• **To do**:
Starting at the first line and ending at the one with "Uterine corpus endometrial", give the lines of the listing again exactly, and nothing else; skip the pictures.

• **Dataset entries**:
*** Begin section ***

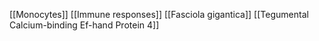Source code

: [[Monocytes]]
[[Immune responses]]
[[Fasciola gigantica]]
[[Tegumental Calcium-binding Ef-hand Protein 4]]
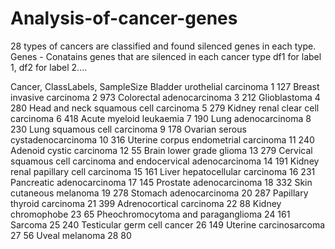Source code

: # Analysis-of-cancer-genes
28 types of cancers are classified and found silenced genes in each type.
Genes - Conatains genes that are silenced in each cancer type df1 for label 1, df2 for label 2....

 Cancer,	ClassLabels, SampleSize
Bladder urothelial carcinoma	1	127
Breast invasive carcinoma	2	973
Colorectal adenocarcinoma	3	212
Glioblastoma	4	280
Head and neck squamous cell carcinoma	5	279
Kidney renal clear cell carcinoma	6	418
Acute myeloid leukaemia	7	190
Lung adenocarcinoma	8	230
Lung squamous cell carcinoma	9	178
Ovarian serous cystadenocarcinoma	10	316
Uterine corpus endometrial carcinoma	11	240
 Adenoid cystic carcinoma	12	55
Brain lower grade glioma	13	279
Cervical squamous cell carcinoma and endocervical adenocarcinoma	14	191
Kidney renal papillary cell carcinoma	15	161
Liver hepatocellular carcinoma	16	231
Pancreatic adenocarcinoma	17	145
Prostate adenocarcinoma	18	332
Skin cutaneous melanoma	19	278
Stomach adenocarcinoma	20	287
Papillary thyroid carcinoma	21	399
Adrenocortical carcinoma	22	88
 Kidney chromophobe	23	65
Pheochromocytoma and paraganglioma	24	161
Sarcoma	25	240
Testicular germ cell cancer	26	149
Uterine carcinosarcoma	27	56
Uveal melanoma	28	80
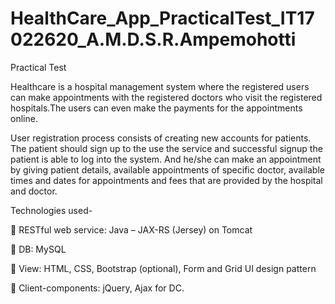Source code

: # HealthCare_App_PracticalTest_IT17022620_A.M.D.S.R.Ampemohotti
Practical Test

Healthcare is a hospital management system where the registered users can make appointments with the registered doctors who visit the registered hospitals.The users can even make the payments for the appointments online. 

User registration process consists of creating new accounts for patients. The patient should sign up to the use the service and successful signup the patient is able to log into the system. And he/she can make an appointment by giving patient details, available appointments of specific doctor, available times and dates for appointments and fees that are provided by the hospital and doctor. 


Technologies used-

 RESTful web service: Java – JAX-RS (Jersey) on Tomcat

 DB: MySQL

 View: HTML, CSS, Bootstrap (optional), Form and Grid UI design pattern

 Client-components: jQuery, Ajax for DC.

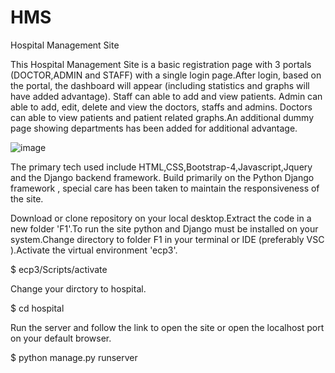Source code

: # HMS
Hospital Management Site


This Hospital Management Site is a basic registration page with 3 portals (DOCTOR,ADMIN and STAFF) with a single login page.After login, based on the portal, the dashboard will appear (including statistics and graphs will have added advantage). Staff can able to add and view patients. Admin can able to add, edit, delete and view the doctors, staffs and admins. Doctors can able to view patients and patient related graphs.An additional dummy page showing departments has been added for additional advantage.

![image](https://user-images.githubusercontent.com/87609950/151111510-0b3e7690-8bc8-4605-90cb-99d592a09ea3.png)

The primary tech used include HTML,CSS,Bootstrap-4,Javascript,Jquery and the Django backend framework.
Build primarily on the Python Django framework , special care has been taken to maintain the responsiveness of the site.

Download or clone repository on your local desktop.Extract the code in a new folder 'F1'.To run the site python and Django must be installed on your system.Change directory to  folder F1 in your terminal or IDE (preferably VSC ).Activate the virtual environment 'ecp3'.

$ ecp3/Scripts/activate

Change your dirctory to hospital.

$ cd hospital

Run the server and follow the link to open the site or open the localhost port on your default browser.

$ python manage.py runserver
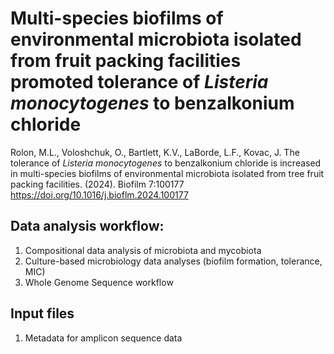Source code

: # Multi-species biofilms of environmental microbiota isolated from fruit packing facilities promoted tolerance of <i>Listeria monocytogenes</i> to benzalkonium chloride
Rolon, M.L., Voloshchuk, O., Bartlett, K.V., LaBorde, L.F., Kovac, J. The tolerance of <i>Listeria monocytogenes</i> to benzalkonium chloride is increased in multi-species biofilms of environmental microbiota isolated from tree fruit packing facilities. (2024). Biofilm 7:100177
https://doi.org/10.1016/j.bioflm.2024.100177


## Data analysis workflow:
1. Compositional data analysis of microbiota and mycobiota
2. Culture-based microbiology data analyses (biofilm formation, tolerance, MIC)
4. Whole Genome Sequence workflow

## Input files
1. Metadata for amplicon sequence data
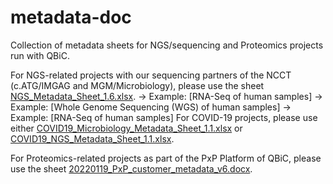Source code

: # metadata-doc
Collection of metadata sheets for NGS/sequencing and Proteomics projects run with QBiC.

For NGS-related projects with our sequencing partners of the NCCT (c.ATG/IMGAG and MGM/Microbiology), please use the sheet [NGS_Metadata_Sheet_1.6.xlsx](https://github.com/qbicsoftware/metadata-doc/blob/master/NGS_Metadata_Sheet_1.6.xlsx).
					-> Example: [RNA-Seq of human samples]
					-> Example: [Whole Genome Sequencing (WGS) of human samples]
					-> Example: [RNA-Seq of human samples]
For COVID-19 projects, please use either [COVID19_Microbiology_Metadata_Sheet_1.1.xlsx](https://github.com/qbicsoftware/metadata-doc/blob/master/COVID19/COVID19_Microbiology_Metadata_Sheet_1.1.xlsx) or [COVID19_NGS_Metadata_Sheet_1.1.xlsx](https://github.com/qbicsoftware/metadata-doc/blob/master/COVID19/COVID19_NGS_Metadata_Sheet_1.1.xlsx).

For Proteomics-related projects as part of the PxP Platform of QBiC, please use the sheet [20220119_PxP_customer_metadata_v6.docx](https://github.com/qbicsoftware/metadata-doc/blob/master/20220119_PxP_customer_metadata_v6.docx).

*** End section ***

• **Expected output**:
Source code

: [[Monocytes]]
[[Immune responses]]
[[Fasciola gigantica]]
[[Tegumental Calcium-binding Ef-hand Protein 4]]
Source code

: # Analysis-of-cancer-genes
28 types of cancers are classified and found silenced genes in each type.
Genes - Conatains genes that are silenced in each cancer type df1 for label 1, df2 for label 2....

 Cancer,	ClassLabels, SampleSize
Bladder urothelial carcinoma	1	127
Breast invasive carcinoma	2	973
Colorectal adenocarcinoma	3	212
Glioblastoma	4	280
Head and neck squamous cell carcinoma	5	279
Kidney renal clear cell carcinoma	6	418
Acute myeloid leukaemia	7	190
Lung adenocarcinoma	8	230
Lung squamous cell carcinoma	9	178
Ovarian serous cystadenocarcinoma	10	316
Uterine corpus endometrial carcinoma	11	240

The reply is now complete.